MTN, Safaricom are NSSF’s biggest dividend earners  

NSSF earned Shs31b from its 8.8 percent stake in MTN. Photo  File 

What you need to know:

  • Even as equities have exposed NSSF to huge foreign exchange losses, they remain one of the fastest growing revenue streams for the Fund

National Social Security Fund (NSSF) earned more money from its shareholding in MTN than any other stock for the year ended June, the Fund’s annual report shows. 

The report, which highlights performance of the Fund, indicates that MTN, Safaricom, Equity Group Holding, CRDB Tanzania and National Microfinance Bank, were the top earners for NSSF in terms of dividend income for the 2022/23 financial year. 

During the period, NSSF earned Shs31b from its shareholding in MTN, which was an increase from Shs9.3b earned in the year ended June 2022. 

NSSF is the second largest shareholder in MTN, holding a percentage stake of 8.84 percent. 

The Fund benefited from a huge turnover posting, in which MTN profits for the year ended 2022 rose to Shs409b. 

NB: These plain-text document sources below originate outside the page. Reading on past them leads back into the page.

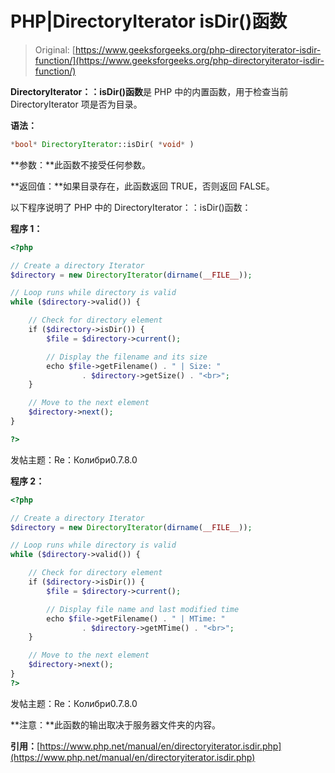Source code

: # PHP|DirectoryIterator isDir()函数

> Original: [https://www.geeksforgeeks.org/php-directoryiterator-isdir-function/](https://www.geeksforgeeks.org/php-directoryiterator-isdir-function/)

**DirectoryIterator：：isDir()函数**是 PHP 中的内置函数，用于检查当前 DirectoryIterator 项是否为目录。

**语法：**

```php
*bool* DirectoryIterator::isDir( *void* )
```

**参数：**此函数不接受任何参数。

**返回值：**如果目录存在，此函数返回 TRUE，否则返回 FALSE。

以下程序说明了 PHP 中的 DirectoryIterator：：isDir()函数：

**程序 1：**

```php
<?php

// Create a directory Iterator
$directory = new DirectoryIterator(dirname(__FILE__));

// Loop runs while directory is valid
while ($directory->valid()) {

    // Check for directory element
    if ($directory->isDir()) {
        $file = $directory->current();

        // Display the filename and its size
        echo $file->getFilename() . " | Size: "
                . $directory->getSize() . "<br>";
    }

    // Move to the next element
    $directory->next();
}

?>
```

发帖主题：Re：Колибри0.7.8.0

**程序 2：**

```php
<?php

// Create a directory Iterator
$directory = new DirectoryIterator(dirname(__FILE__));

// Loop runs while directory is valid
while ($directory->valid()) {

    // Check for directory element
    if ($directory->isDir()) {
        $file = $directory->current();

        // Display file name and last modified time
        echo $file->getFilename() . " | MTime: "
                . $directory->getMTime() . "<br>";
    }

    // Move to the next element
    $directory->next();
}
?> 
```

发帖主题：Re：Колибри0.7.8.0

**注意：**此函数的输出取决于服务器文件夹的内容。

**引用：**[https://www.php.net/manual/en/directoryiterator.isdir.php](https://www.php.net/manual/en/directoryiterator.isdir.php)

Similarly, NSSF’s dividend income from Equity Group Holding rose to Shs19b, from ShsShs14.1b, while Shs16.1b, Shs14b, and Shs10.6b was earned from Safaricom, CRDB Tanzania, National Microfinance Bank, respectively. 

NSSF holds at least 12.51 percent of its investments in equities, among which include stocks and securities. 

Other investments – 78.4 percent and 9.01 percent – are held in fixed income and real estate, respectively. 

During the period ended June, NSSF reported a 15.11 percent increase in revenue due to fixed income investments from Shs1.9 trillion to Shs2.2 trillion. 

Revenue due to dividend income increased by 45.42 percent to Shs145.12b from Shs99.7b in the year ended June 2022, registering the largest growth among the Fund’s investment vehicles. 

However, income due to real estate slightly dropped to Shs11.94b from Shs11.97b, while revenue from fixed income rose to Shs2.04 trillion from Shs1.8 trillion. 

Revenues from fixed income investments, which grew by 13.57 percent, remain NSSF’s largest source of revenue. 

NSSF has identified cross-border equities as worth investing in, holding a stake in at least 10 companies within East Africa, of which, all returned a dividend in the year ended June 2023. 

For instance, four of the top five contributors to its dividends are outside Uganda, which during the period contributed 41.32 percent of the Fund’s total dividend income. 

MTN is the only Ugandan company among the top five with the rest being Equity Group Holdings, Safaricom, CRDB Tanzania and National Microfinance Bank. 

Mr Andrew Mwiima, a financial markets analyst, said yesterday the Uganda Securities Exchange, compared to markets such as Nairobi Securities Exchange, was still less active, given that it has few listed companies. 

“There are few investors, who are dominated by institutions that hold most shares. This  stalls liquidity since they buy more than 50 percent of shares in local firms,” he said.

Similarly, Mr Martin Nsubuga, the Uganda Retirement Benefits Regulatory Authority chief executive officer, indicated majority of the companies on the USE have not been performing well, which has pushed away investors in search for alternative. 

“Investors want to go where money will grow. So, if you invest in equities like those of Kenya of course you encounter market risks but it depends on how you manage your investment,” he said.